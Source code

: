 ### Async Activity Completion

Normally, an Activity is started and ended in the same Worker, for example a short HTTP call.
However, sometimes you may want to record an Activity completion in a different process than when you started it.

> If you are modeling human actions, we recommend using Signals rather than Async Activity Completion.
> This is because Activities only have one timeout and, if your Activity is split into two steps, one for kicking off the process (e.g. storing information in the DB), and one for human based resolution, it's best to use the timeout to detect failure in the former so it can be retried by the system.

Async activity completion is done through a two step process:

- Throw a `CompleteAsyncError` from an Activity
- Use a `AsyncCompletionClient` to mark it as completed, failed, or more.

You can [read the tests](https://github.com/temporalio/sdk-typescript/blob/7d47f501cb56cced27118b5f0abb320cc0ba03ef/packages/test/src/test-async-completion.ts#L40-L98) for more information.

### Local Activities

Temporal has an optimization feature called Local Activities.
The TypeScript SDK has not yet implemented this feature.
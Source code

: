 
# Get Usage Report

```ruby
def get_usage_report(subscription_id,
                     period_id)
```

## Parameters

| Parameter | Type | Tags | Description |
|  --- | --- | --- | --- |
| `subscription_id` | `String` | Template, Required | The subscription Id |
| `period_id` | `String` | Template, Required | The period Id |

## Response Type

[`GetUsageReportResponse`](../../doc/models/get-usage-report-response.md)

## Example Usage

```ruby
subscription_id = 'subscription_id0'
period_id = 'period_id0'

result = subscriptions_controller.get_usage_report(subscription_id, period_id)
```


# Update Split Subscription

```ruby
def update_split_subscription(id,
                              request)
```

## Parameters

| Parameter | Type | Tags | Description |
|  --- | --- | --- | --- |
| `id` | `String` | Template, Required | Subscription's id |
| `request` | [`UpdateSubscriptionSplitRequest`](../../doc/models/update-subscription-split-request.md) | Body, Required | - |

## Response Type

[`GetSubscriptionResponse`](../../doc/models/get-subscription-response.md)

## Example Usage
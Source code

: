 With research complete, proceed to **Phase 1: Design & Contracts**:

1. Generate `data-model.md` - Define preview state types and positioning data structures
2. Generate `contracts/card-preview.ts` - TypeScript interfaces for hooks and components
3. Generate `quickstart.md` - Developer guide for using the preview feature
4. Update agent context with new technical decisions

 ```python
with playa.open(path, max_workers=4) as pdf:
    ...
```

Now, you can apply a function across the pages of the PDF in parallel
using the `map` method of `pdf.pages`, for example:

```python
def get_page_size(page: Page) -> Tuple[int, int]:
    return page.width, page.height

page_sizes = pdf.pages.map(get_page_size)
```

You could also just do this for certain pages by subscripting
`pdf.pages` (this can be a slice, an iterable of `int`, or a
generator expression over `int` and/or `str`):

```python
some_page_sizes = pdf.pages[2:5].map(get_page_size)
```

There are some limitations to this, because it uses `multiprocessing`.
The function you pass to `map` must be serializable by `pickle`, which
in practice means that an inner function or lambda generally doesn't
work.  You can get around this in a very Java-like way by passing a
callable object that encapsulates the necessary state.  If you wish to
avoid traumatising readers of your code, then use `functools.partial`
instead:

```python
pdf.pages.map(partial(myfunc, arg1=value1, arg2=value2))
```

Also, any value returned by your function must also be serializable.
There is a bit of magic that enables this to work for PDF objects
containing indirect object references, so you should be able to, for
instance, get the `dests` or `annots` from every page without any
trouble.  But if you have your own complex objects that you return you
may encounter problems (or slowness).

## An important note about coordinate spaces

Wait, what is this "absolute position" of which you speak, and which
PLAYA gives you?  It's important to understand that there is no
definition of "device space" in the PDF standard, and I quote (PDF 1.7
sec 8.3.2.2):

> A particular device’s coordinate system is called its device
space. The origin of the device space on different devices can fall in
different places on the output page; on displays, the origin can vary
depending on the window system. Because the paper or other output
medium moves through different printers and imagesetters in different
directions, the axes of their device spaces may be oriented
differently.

····················

## Task details
From the listing above, repeat exactly the lines starting at the line that includes "### Async Activity Completion" and ending at the line that includes "Async Activity Completion.", with nothing outside that span.

## Answer space
: ### Async Activity Completion

Normally, an Activity is started and ended in the same Worker, for example a short HTTP call.
However, sometimes you may want to record an Activity completion in a different process than when you started it.

> If you are modeling human actions, we recommend using Signals rather than Async Activity Completion.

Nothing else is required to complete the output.